The first step towards improving your admissions process is understanding where the problem lies. Do you need to nurture more prospects from inquiry to application? Do you need more applicants to become students? Are you generating enough leads across different channels to reach your targets in the first place?

Analyzing the existing data in your school’s admissions funnel will help you understand where you are versus where you need to be to reach your targets. Simply map your funnel out to see how many inquiries, applications, and enrollments you are generating and your conversion rate for each stage.

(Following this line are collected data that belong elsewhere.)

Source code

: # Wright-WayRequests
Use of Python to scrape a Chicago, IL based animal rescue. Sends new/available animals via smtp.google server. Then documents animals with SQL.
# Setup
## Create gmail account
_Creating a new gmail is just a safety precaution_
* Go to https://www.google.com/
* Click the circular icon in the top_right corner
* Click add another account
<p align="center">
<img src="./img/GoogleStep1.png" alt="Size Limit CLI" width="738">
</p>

Example: This funnel shows a school that generates 3,000 leads a year, converting 900 of those (30%) into applicants. 30% of applicants then convert into students. This means the school has a 9% conversion rate of total leads to enrolled students.

admissions funnel

If needed, you can go beyond the basic stages of inquiry, application, and enrollment and include other stages unique to your admissions cycle, such as attending an interview or obtaining a visa. You can also create funnels for separate lead segments or programs to understand better how your success rates break down.

Looking at this data, you may be able to see clearly at what stage of the admissions cycle you are falling short. In the above example, you could argue that a 30% conversion rate of leads to applicants is relatively healthy, but perhaps more applicants should be progressing to enrollment.  The school could, therefore, improve its overall conversion rates by working harder to convince applicants to enroll.

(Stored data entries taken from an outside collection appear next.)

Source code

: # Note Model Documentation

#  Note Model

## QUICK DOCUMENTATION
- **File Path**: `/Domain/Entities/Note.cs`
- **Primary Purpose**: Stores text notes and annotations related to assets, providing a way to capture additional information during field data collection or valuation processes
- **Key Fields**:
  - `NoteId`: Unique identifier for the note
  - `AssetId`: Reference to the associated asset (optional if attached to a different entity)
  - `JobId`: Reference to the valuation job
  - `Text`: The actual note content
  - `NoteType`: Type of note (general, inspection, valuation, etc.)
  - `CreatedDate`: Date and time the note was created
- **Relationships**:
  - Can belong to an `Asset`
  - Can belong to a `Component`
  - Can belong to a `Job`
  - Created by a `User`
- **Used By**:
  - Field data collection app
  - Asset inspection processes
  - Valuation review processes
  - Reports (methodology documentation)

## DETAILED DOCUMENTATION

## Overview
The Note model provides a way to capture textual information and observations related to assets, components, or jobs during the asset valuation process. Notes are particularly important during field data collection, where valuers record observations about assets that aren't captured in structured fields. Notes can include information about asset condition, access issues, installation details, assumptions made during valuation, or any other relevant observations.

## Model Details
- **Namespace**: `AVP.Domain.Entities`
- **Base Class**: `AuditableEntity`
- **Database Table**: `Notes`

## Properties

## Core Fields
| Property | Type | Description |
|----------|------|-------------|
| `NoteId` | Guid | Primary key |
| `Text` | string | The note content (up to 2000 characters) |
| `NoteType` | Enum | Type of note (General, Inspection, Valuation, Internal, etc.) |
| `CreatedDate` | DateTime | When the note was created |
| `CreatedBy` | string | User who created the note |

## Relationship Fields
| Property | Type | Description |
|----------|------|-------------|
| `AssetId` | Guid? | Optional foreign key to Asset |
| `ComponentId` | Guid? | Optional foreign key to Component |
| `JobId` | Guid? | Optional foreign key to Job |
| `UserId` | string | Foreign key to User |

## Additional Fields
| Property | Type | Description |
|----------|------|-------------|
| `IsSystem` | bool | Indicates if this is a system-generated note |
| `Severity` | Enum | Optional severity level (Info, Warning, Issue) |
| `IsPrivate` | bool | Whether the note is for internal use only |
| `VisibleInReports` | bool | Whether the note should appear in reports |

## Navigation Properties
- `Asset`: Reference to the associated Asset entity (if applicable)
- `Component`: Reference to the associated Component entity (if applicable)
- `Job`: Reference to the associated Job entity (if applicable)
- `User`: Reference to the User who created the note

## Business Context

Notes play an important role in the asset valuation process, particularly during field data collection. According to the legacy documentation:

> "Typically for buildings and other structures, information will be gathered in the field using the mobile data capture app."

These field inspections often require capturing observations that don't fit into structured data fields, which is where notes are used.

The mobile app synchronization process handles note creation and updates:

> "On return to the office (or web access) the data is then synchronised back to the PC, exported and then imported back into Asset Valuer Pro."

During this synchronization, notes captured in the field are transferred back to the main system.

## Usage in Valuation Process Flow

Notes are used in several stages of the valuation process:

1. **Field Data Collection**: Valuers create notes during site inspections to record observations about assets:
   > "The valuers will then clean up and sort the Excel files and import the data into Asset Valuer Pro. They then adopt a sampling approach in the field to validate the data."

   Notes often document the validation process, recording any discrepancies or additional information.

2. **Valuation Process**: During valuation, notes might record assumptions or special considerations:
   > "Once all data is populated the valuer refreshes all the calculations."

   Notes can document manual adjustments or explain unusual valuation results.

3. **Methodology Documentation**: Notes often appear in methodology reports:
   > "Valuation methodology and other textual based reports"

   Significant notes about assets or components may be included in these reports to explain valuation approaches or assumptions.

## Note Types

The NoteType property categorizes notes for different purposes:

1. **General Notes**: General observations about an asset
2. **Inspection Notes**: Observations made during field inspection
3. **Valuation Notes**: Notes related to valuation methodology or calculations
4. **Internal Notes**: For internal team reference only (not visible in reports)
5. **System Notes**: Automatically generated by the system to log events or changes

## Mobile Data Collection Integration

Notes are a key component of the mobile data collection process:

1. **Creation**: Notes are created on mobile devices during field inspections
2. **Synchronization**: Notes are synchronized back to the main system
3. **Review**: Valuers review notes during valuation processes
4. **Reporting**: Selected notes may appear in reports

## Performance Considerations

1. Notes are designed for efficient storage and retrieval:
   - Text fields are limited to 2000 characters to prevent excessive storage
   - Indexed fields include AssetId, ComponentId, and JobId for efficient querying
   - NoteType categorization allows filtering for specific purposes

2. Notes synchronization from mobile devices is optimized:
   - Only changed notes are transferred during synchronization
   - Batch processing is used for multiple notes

Of course, it isn’t always that simple. If your application conversion rate isn’t what you hoped, it might be that your team is not doing enough to qualify leads before they apply properly. Similarly, if your conversion rate of leads to applicants is low, the problem may be that you are not generating good quality leads in the first place, and you may need to review your lead generation strategies. This is where a more detailed evaluation of your process is necessary.

Below are three images explaining the awareness (TOFU), consideration (MOFU), and decision (BOFU) stages, these stages are crucial to the student recruitment funnel:

MOFU stage

TOFU stage

TOFU stage

MOFU stage

BOFU stage

BOFU stage

SEMRush explains the three stages as the buyer’s journey from the first point of contact into the conversion.

2. Review Your Admissions Team’s Structure and Daily Workload 

If you’re finding admissions challenging, it may have something to do with the overall setup of your team. Perhaps you are understaffed, or your team doesn’t divide its responsibilities efficiently, or you don’t have a clear sense of who is responsible for what.

Try to quickly detail the overall structure of your team, including:

The number of admissions reps or others handling leads in your team and their responsibilities.

Any additional support staff you have (administrators, assistants, tech support, etc.), and their responsibilities.

The managerial hierarchy: who reports to whom, how the team might be divided into smaller sub-teams (if relevant), etc.

This might seem self-explanatory, but it can be a handy exercise to give your team clarity on precisely what its resources are and whether those resources are organized to handle your overall workload efficiently. 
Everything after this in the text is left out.